# how to plane thin boards



## elginrunner (May 13, 2011)

My wife needs some 1/8' thick boards for a project. We've bought some 1/2" aspen at lowes. Can I safely plane down to 1/8" with my Delta 12" planer? (Delta TP305)


----------



## WayneC (Mar 8, 2007)

Have a bandsaw?


----------



## WayneC (Mar 8, 2007)

Not to mention the waste from planing a 1/2" board to 1/8". I would use a bandsaw to resaw the boards to a little over 1/8th, (if you have a bandsaw). Also, I would prefer to use a handplane for a board that thin. How much stock do you need?


----------



## Loren (May 30, 2008)

It's pretty tricky to plane that thin on a lunchbox planer. A William
and Hussey will do it though; slower feed and the rollers are closer
to the cutterhead.

You can try the tape method, or glue the wood to construction paper
and glue in on the other side to a carrier board. What a hassle.

Aspen is pretty easy to work. With limited tools I would plane it 
down to 1/4" with the electric machine (or better, resaw the boards - 
at 1/8" she can't be working on too large a scale, can she?) and
then hand plane to thickness. It goes pretty quick on softwoods.

Another slightly bizarre approach is to cut kerfs in the board with
a table saw and split out the waste pieces with a chisel, then 
hand plane to smooth.


----------



## WayneC (Mar 8, 2007)

If you just need a little bit, you could get some from woodcraft.

http://www.woodcraft.com/Family/2083019/Thin-Stock-Hardwood.aspx


----------



## wb8nbs (Jan 11, 2011)

The hobby stores like Hobby Lobby have wood in sheets as thin as 1/16 for not too much. I bought some to use as shims, they were more precise than I could make.


----------



## lew (Feb 13, 2008)

I regularly plane maple and walnut to .120" on my Dewalt 735. It has to be straight grained and NO KNOTS. You will get snipe as the boards exits so make them longer than you need.

As others have mentioned, sometime you'll get a piece exploding inside the planer- caused by wild grain or a grain defect.

Now cherry- that's another story.


----------



## elginrunner (May 13, 2011)

I don't have a band saw, i'm saving for that now…. She is building prototypes for a projecs that will given away at xmas. I knew hobby lobby had thin balsa, but not hardwood, I may go there.

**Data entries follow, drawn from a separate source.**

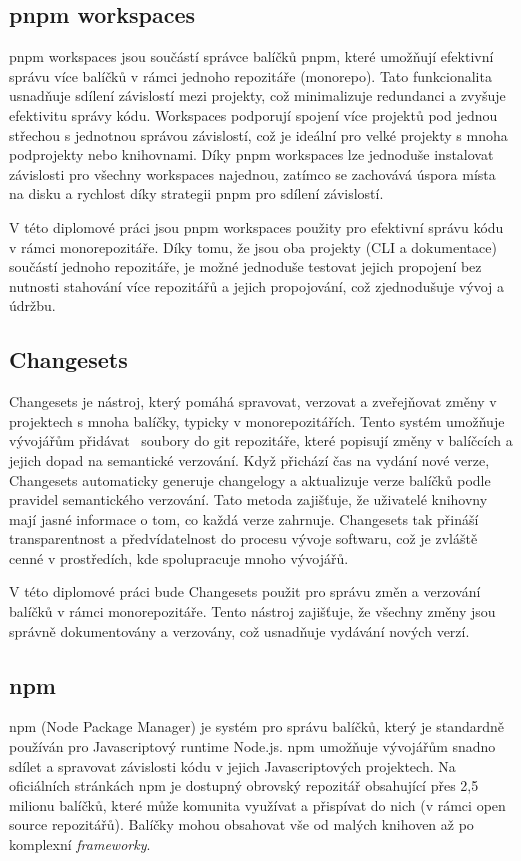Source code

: \subsection{pnpm workspaces}
pnpm workspaces jsou součástí správce balíčků pnpm, které umožňují efektivní správu více balíčků v rámci jednoho repozitáře (monorepo). Tato funkcionalita usnadňuje sdílení závislostí mezi projekty, což minimalizuje redundanci a zvyšuje efektivitu správy kódu. Workspaces podporují spojení více projektů pod jednou střechou s jednotnou správou závislostí, což je ideální pro velké projekty s mnoha podprojekty nebo knihovnami. Díky pnpm workspaces lze jednoduše instalovat závislosti pro všechny workspaces najednou, zatímco se zachovává úspora místa na disku a rychlost díky strategii pnpm pro sdílení závislostí. \cite{PnpmWorkspaces}

V této diplomové práci jsou pnpm workspaces použity pro efektivní správu kódu v rámci monorepozitáře. Díky tomu, že jsou oba projekty (CLI a dokumentace) součástí jednoho repozitáře, je možné jednoduše testovat jejich propojení bez nutnosti stahování více repozitářů a jejich propojování, což zjednodušuje vývoj a údržbu.


\subsection{Changesets}
Changesets je nástroj, který pomáhá spravovat, verzovat a zveřejňovat změny v projektech s mnoha balíčky, typicky v monorepozitářích. Tento systém umožňuje vývojářům přidávat ~soubory do git repozitáře, které popisují změny v balíčcích a jejich dopad na semantické verzování. Když přichází čas na vydání nové verze, Changesets automaticky generuje changelogy a aktualizuje verze balíčků podle pravidel semantického verzování. Tato metoda zajišťuje, že uživatelé knihovny mají jasné informace o tom, co každá verze zahrnuje. Changesets tak přináší transparentnost a předvídatelnost do procesu vývoje softwaru, což je zvláště cenné v prostředích, kde spolupracuje mnoho vývojářů. \cite{Changesets}

V této diplomové práci bude Changesets použit pro správu změn a verzování balíčků v rámci monorepozitáře. Tento nástroj zajišťuje, že všechny změny jsou správně dokumentovány a verzovány, což usnadňuje vydávání nových verzí.

\subsection{npm}
npm (Node Package Manager) je systém pro správu balíčků, který je standardně používán pro Javascriptový runtime Node.js. npm umožňuje vývojářům snadno sdílet a spravovat závislosti kódu v jejich Javascriptových projektech. Na oficiálních stránkách npm je dostupný obrovský repozitář obsahující přes 2,5 milionu balíčků, které může komunita využívat a přispívat do nich (v rámci open source repozitářů). Balíčky mohou obsahovat vše od malých knihoven až po komplexní \emph{frameworky}. \cite{Npm}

Thanks for the advise everyone, it's much appreciated.


----------



## Towtruck (Apr 4, 2011)

After I got my Ridged 13" planer, I noticed that the settings went down to 1/8". I wasn't aware that you couldn't or shouldn't try it so I ran a piece of white pine about 8"x20" down to 1/8 without any problem. I've never found any use for it, but I think I could make more like it if I had a need.


----------



## JJohnston (May 22, 2009)

Here's a vacuum sled as an alternative to double-sided tape:


----------



## Finn (May 26, 2010)

Hobby shops…..you know, model airplanes and trains…..my have some thin spruce in their stock.


----------



## WayneC (Mar 8, 2007)

I was in the local Woodcraft today. They had a ton of thin stock…


----------



## dkirtley (Mar 11, 2010)

Also, look at the veneers. Some are available thicker such as 1/8.

But for prototypes, the thin plywoods are much easier to deal with. $10 or so will get you a 4'x8' door skin around here.


----------



## cloakie1 (May 29, 2011)

try a false bed in the planer….make sure that it has a lug on the infeed side so it is not dragged thru….and then make sure that the bed is well lubed and a slow feed….also don't take off to much at a time….but as someone else said you would be better to cut it down as close as possible first.


----------



## DLCW (Feb 18, 2011)

Find out if there are any cabinet shops nearby that have a wide-belt or drum sander. I regularly thickness wood to 1/8" or less on my drum sander. I first resaw, as many have recommended, then sand out the resaw marks. I've gone as thin as 1/16" on the drum sander.


----------



## Kentuk55 (Sep 21, 2010)

I have used a piece of melamine shelving as a "filler-board" with double stick tape to plane some stuff pretty thin. The melamine slides very nicely through the planer. I only take about a 32nd or even a 64th off when doing that. 
If you have a bandsaw, I'd first resaw to something close to your thickness.


----------



## cranesgonewild (Jun 9, 2010)

I've done it many times without a problem.
I use a false bottom like what cloakie1 was saying.
I use a 3/4" piece of melamine about 13"W x 24"L with a small piece of wood screwed on one end of the melamine at the infeed side so that it hooks the table and can't get pulled through.
I've also used MDF, which is what I'm using right now. But, melamine would be better.
I've never used tape.
Good Luck.


----------